Mo Brooks has turned on President Trump, and some believe it may give the Jan. 6 witch hunt committee the ammunition it needs to build its case against the former Commander-in-Chief.

The Republican Representative from Alabama has been a staunch Trump supporter. However, Brooks’ sudden turn against former President Trump was an unexpected gift for the House Jan. 6 Select Committee, and it may help bolster its investigation and the case it has started to lay out against Trump.  

Brooks stunned investigators with his admission that the former president had urged him to overturn the 2020 election even during the months after President Biden took office. Brooks apparently rolling Trump under the bus could add to the committee’s effort to show that Trump engaged in criminal conduct while trying to remain in power. 

Brooks turned on the former President when Trump rescinded his endorsement of Brooks, who is running for an open Senate seat in this year’s Republican primary. In response, the congressman made the extraordinary claim that the former president had been pressuring him to “rescind” the 2020 election even after the White House had changed hands. 

“President Trump asked me to rescind the 2020 elections, immediately remove Joe Biden from the White House, immediately put President Trump back in the White House, and hold a new special election for the presidency,” Brooks said in a statement on Wednesday. “As a lawyer, I’ve repeatedly advised President Trump that January 6 was the final election contest verdict and neither the US Constitution nor the US Code permit what President Trump asks. Period.” 

In later comments to various news outlets, Brooks said that Trump made such requests as recently as September of last year. The revelation adds a new dimension to the fallout from the Capitol riot, indicating what many believed, that Trump continued his efforts to overturn the election long after he had left office. 

Experts say that any effort to undo the election at that point could not be considered lawful under any circumstances. 

“There is no way to overturn the election today. And a special election — I mean, it’s not in the statutes. It’s not in the Constitution. I don’t know where that would come from,” said Neil Eggleston, who served as White House counsel under former President Obama and as an investigator on the House select committee probing the Iran-Contra scandal. 

“As I think Mr. Brooks said he told the president, the matter was over on Jan. 6, when Congress certified the election,” Eggleston said. “In my view, it was over in December when all the states reported their electors, and what happened on January 6 was a formality.
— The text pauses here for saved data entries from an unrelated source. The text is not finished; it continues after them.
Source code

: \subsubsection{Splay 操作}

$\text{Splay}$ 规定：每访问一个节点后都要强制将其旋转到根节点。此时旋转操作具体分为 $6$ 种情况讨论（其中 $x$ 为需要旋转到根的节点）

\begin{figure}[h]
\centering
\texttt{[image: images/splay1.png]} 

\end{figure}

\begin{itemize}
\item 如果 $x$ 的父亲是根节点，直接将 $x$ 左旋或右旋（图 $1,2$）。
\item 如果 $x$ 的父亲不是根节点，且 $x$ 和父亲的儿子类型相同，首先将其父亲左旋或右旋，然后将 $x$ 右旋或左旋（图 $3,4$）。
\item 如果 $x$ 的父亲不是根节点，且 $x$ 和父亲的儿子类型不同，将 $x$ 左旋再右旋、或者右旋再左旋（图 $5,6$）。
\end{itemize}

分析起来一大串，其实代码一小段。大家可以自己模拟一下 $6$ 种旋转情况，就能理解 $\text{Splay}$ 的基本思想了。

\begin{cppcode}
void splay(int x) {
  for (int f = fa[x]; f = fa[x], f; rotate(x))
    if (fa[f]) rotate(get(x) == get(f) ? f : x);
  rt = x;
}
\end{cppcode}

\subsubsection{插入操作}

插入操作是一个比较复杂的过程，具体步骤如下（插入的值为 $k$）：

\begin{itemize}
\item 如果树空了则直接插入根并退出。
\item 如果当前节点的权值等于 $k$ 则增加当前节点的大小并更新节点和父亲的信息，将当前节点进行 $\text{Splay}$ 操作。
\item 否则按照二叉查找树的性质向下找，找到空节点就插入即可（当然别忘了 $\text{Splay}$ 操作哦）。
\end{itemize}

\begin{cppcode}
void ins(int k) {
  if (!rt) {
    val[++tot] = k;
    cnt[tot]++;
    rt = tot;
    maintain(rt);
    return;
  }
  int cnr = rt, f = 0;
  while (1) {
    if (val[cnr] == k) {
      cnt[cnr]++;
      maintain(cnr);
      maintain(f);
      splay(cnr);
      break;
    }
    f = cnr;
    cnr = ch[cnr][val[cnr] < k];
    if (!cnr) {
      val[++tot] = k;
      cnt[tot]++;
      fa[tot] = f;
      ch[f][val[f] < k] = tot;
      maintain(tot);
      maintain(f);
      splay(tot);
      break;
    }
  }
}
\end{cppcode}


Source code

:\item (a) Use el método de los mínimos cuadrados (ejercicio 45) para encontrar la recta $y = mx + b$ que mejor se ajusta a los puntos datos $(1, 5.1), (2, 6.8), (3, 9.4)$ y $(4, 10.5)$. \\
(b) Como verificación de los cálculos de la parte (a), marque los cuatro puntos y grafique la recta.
But at the very latest, it ended on Jan. 6.” 

It’s unclear whether the select committee will pursue Brooks’ claims in its investigation. A spokesman for the panel did not respond when asked for comment by The Hill, Fox, and CNN. 

Brooks’ statements marked the first time one of Trump’s allies has “turned” and accused the former president of urging illegal actions in order to restore his presidency. 

On Jan. 6 and in the weeks leading up to it, Brooks supported Trump’s efforts to overturn the 2020 election. As Congress was certifying the election results hours after the riot had ended, Brooks tried to raise objections to derail the process. 

And in the hours before the insurrection, Brooks spoke to Trump supporters at the “Stop the Steal” rally, wearing body armor and exhorting the crowd to fight to undermine efforts to certify Biden’s win.  

“Today is the day American patriots start taking down names and kicking ass,” he said in his remarks.